I try to set the maxIterations to bigger values. The same results obtained. For a graph consisting of 62,586 nodes, The number of communities 210. I want about 6 communities for this graph. How can I control the number of communities other that the maxIterations parameter? I attached the file of 62,586 node.
As a next step, can I use the k means after Label Propagation? I stored the community as a node property. However, an error occurred:
Failed to invoke procedure gds.alpha.kmeans.write: Caused by: java.lang.NullPointerException
I think that the community should be converted to float and stored as an array. How can I store it as an array?
Update:
I use this script:
//Label_Propagation
CALL gds.labelPropagation.write
('myGraph_1',
{ maxIterations:15,
writeProperty: 'community'
}
)
YIELD communityCount, ranIterations, didConverge
//Community Set to array of float
MATCH (n:node) SET n.community = [Tofloat(n.community)]
//K-means Write
CALL gds.alpha.kmeans.write('myGraph_1', {
nodeProperty: 'community',
k: 2,
writeProperty: 'kmeans'
})
YIELD communityDistribution
Now the community property is stored as a list of floats (1 value). However, when running the k-means, the same error occurs. 62,586.csv
Hi @samasalam ,
I think the reason you got the
Failed to invoke procedure gds.alpha.kmeans.write: Caused by: java.lang.NullPointerException
is because you use ".write" instead of '.mutate" for labelPropagatation so kmeans does not know which label to find. If that is the case, we will try to make the algorithm fail more pretty (i.e., with a more comprehensive error) in such cases in the future.

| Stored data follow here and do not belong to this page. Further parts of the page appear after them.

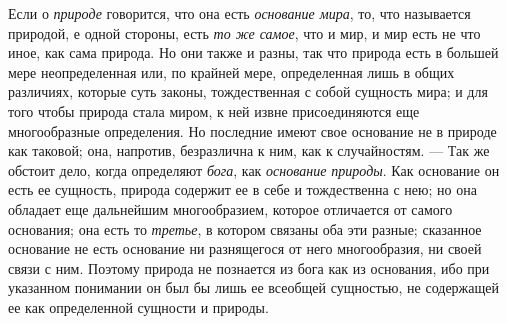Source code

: Если о {\em природе} говорится, что она есть
{\em основание мира}, то, что называется природой, е
одной стороны, есть {\em то же самое}, что и мир, и мир
есть не что иное, как сама природа. Но они также и разны, так что природа
есть в большей мере неопределенная или, по крайней мере, определенная лишь
в общих различиях, которые суть законы, тождественная с собой сущность
мира; и для того чтобы природа стала миром, к ней извне присоединяются еще
многообразные определения. Но последние имеют свое основание не в природе
как таковой; она, напротив, безразлична к ним, как к случайностям. — Так же
обстоит дело, когда определяют {\em бога}, как
{\em основание природы}. Как основание он есть ее
сущность, природа содержит ее в себе и тождественна с нею; но она обладает
еще дальнейшим многообразием, которое отличается от самого основания; она
есть то {\em третье}, в котором связаны оба эти разные;
сказанное основание не есть основание ни разнящегося от него многообразия,
ни своей связи с ним. Поэтому природа не познается из бога как из
основания, ибо при указанном понимании он был бы лишь ее всеобщей
сущностью, не содержащей ее как определенной сущности и природы.

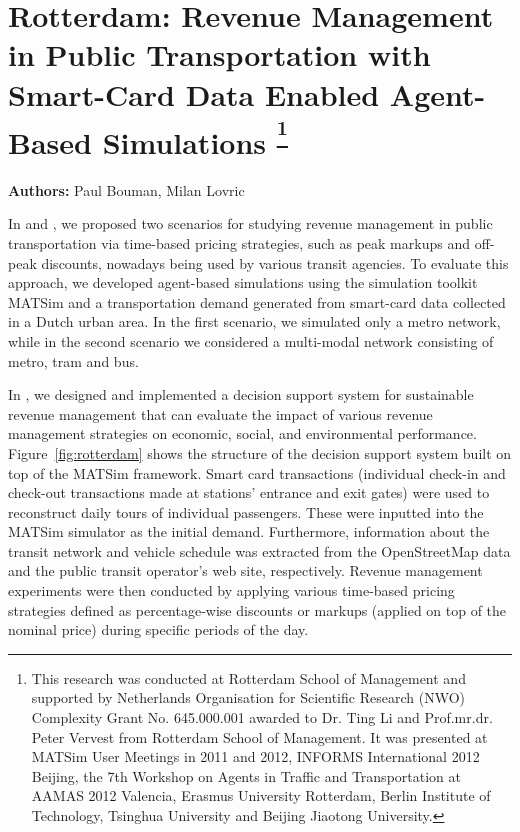 \section{Rotterdam: Revenue Management in Public Transportation with Smart-Card Data Enabled Agent-Based Simulations \textsuperscript{\footnotesize{\footnote{This research was conducted at Rotterdam School of Management and
supported by Netherlands Organisation for Scientific Research (NWO)
Complexity Grant No. 645.000.001 awarded to Dr. Ting Li and Prof.mr.dr. Peter Vervest from
Rotterdam School of Management. It was presented at MATSim User Meetings in 2011 and 2012,
INFORMS International 2012 Beijing, the 7th Workshop on Agents in Traffic and Transportation at
AAMAS 2012 Valencia, Erasmus University Rotterdam, Berlin Institute of Technology, Tsinghua
University and Beijing Jiaotong University.}}}}
\label{sec:rotterdam}
\hfill \textbf{Authors:} Paul Bouman, Milan Lovric

In \citet[][]{LovricEtAl_DSS_2013} and \citet[][]{BoumanEtAl_AAMAS_2012}, we proposed two scenarios for studying revenue management in public transportation via time-based pricing strategies, such as peak markups and off-peak discounts, nowadays being used by various transit agencies. To evaluate this approach, we developed agent-based simulations using the simulation toolkit MATSim and a transportation demand generated from smart-card data collected in a Dutch urban area. In the first scenario, we simulated only a metro network, while in the second scenario we considered a multi-modal network consisting of metro, tram and bus.

In \citet[][]{LovricEtAl_DSS_2013}, we designed and implemented a decision support system for sustainable revenue management that can evaluate the impact of various revenue management strategies on economic, social, and environmental performance. Figure~\ref{fig:rotterdam} shows the structure of the decision support system built on top of the MATSim framework. Smart card transactions (individual check-in and check-out transactions made at stations' entrance and exit gates) were used to reconstruct daily tours of individual passengers. These were inputted into the MATSim simulator as the initial demand. Furthermore, information about the transit network and vehicle schedule was extracted from the OpenStreetMap data and the public transit operator's web site, respectively. Revenue management experiments were then conducted by applying various time-based pricing strategies defined as percentage-wise discounts or markups (applied on top of the nominal price) during specific periods of the day. 

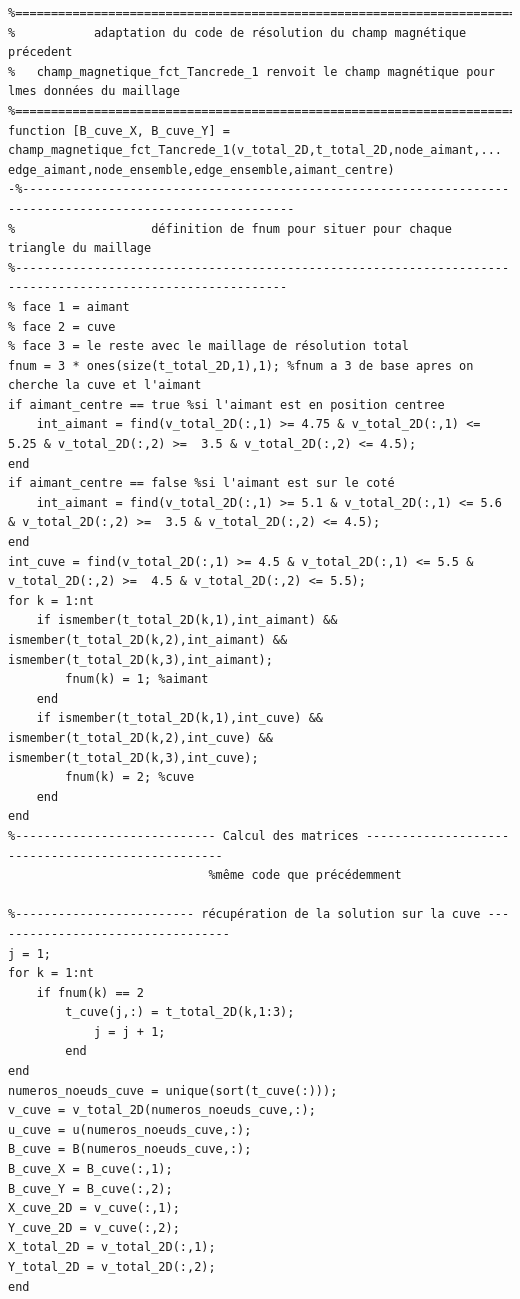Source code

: \documentclass[a4paper,12pt,titlepage]{report}
\begin{document}
\begin{onehalfspace}
\begin{appendix}
\begin{verbatim}
%============================================================================================================
% 			adaptation du code de résolution du champ magnétique précedent
%	champ_magnetique_fct_Tancrede_1 renvoit le champ magnétique pour lmes données du maillage
%============================================================================================================
function [B_cuve_X, B_cuve_Y] = champ_magnetique_fct_Tancrede_1(v_total_2D,t_total_2D,node_aimant,...
edge_aimant,node_ensemble,edge_ensemble,aimant_centre)
-%------------------------------------------------------------------------------------------------------------
%                   définition de fnum pour situer pour chaque triangle du maillage 
%------------------------------------------------------------------------------------------------------------
% face 1 = aimant
% face 2 = cuve
% face 3 = le reste avec le maillage de résolution total
fnum = 3 * ones(size(t_total_2D,1),1); %fnum a 3 de base apres on cherche la cuve et l'aimant
if aimant_centre == true %si l'aimant est en position centree
    int_aimant = find(v_total_2D(:,1) >= 4.75 & v_total_2D(:,1) <= 5.25 & v_total_2D(:,2) >=  3.5 & v_total_2D(:,2) <= 4.5);
end
if aimant_centre == false %si l'aimant est sur le coté
    int_aimant = find(v_total_2D(:,1) >= 5.1 & v_total_2D(:,1) <= 5.6 & v_total_2D(:,2) >=  3.5 & v_total_2D(:,2) <= 4.5);
end
int_cuve = find(v_total_2D(:,1) >= 4.5 & v_total_2D(:,1) <= 5.5 & v_total_2D(:,2) >=  4.5 & v_total_2D(:,2) <= 5.5);
for k = 1:nt
	if ismember(t_total_2D(k,1),int_aimant) && ismember(t_total_2D(k,2),int_aimant) && ismember(t_total_2D(k,3),int_aimant);
    	fnum(k) = 1; %aimant
    end
   	if ismember(t_total_2D(k,1),int_cuve) && ismember(t_total_2D(k,2),int_cuve) && ismember(t_total_2D(k,3),int_cuve);
        fnum(k) = 2; %cuve
    end
end
%---------------------------- Calcul des matrices --------------------------------------------------
 							%même code que précédemment 

%------------------------- récupération de la solution sur la cuve ----------------------------------
j = 1;
for k = 1:nt
	if fnum(k) == 2
		t_cuve(j,:) = t_total_2D(k,1:3);
            j = j + 1;
        end
end
numeros_noeuds_cuve = unique(sort(t_cuve(:)));
v_cuve = v_total_2D(numeros_noeuds_cuve,:);
u_cuve = u(numeros_noeuds_cuve,:);
B_cuve = B(numeros_noeuds_cuve,:);
B_cuve_X = B_cuve(:,1);
B_cuve_Y = B_cuve(:,2);
X_cuve_2D = v_cuve(:,1);
Y_cuve_2D = v_cuve(:,2);
X_total_2D = v_total_2D(:,1);
Y_total_2D = v_total_2D(:,2);
end
\end{verbatim}


\end{appendix}
\end{onehalfspace}
\end{document}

For your other question, in general using kmeans with labelPropagation is probably not a good idea, as it will just arbitrarily link communities together only because their ids are close (for example let's say for five communities and k=2 {1,2} {3,4,5}) and not because of any reasons related to the graph structure.
Since, Label Propagation alone doesn't seem to work for you, I do suggest you give a try to the alternatives I've suggested above for making fastRP a little more accurate. Perhaps adding the community you obtained from labelPropagation as a featureProperties might make sense too.
Best,
Hi @samasalam , I think will close this issue for now due to inactivity (hope you have figured a way for doing your task after all :) ) But if you have any other questions about this or another topic, do feel free to contact us again either via this or another issue :)
Best, Ioannis.
Hi @samasalam , I think will close this issue for now due to inactivity (hope you have figured a way for doing your task after all :) ) But if you have any other questions about this or another topic, do feel free to contact us again either via this or another issue :)
Best, Ioannis.
Well, until now I didn't find a solution for clustering graphs. Hope that if anyone has an idea, it will be so much appreciated.
I have a large-scale network consisting of 62,578 nodes. It represents the network topology of an SDN network (Software Defined Networking).
I want to partition the graph into a number of clusters, each cluster should be controlled by an SDN controller.
I tried to use the k-means algorithm, but it doesn't take into account the relationships between the nodes. This algorithm relies on the nodes and their properties.
Then I tried the similarity algorithm, but it calculates the similarity score between 2 nodes and creates a new relationship that holds this value between these 2 nodes. As a result, I couldn't benefit from this way in the k-means algorithm.
Louvain and Leiden don't allow the number of clusters in advance. Is there any way to do that with these algorithms?
Suggestions Please. Any idea may be of great help to me. Many thanks.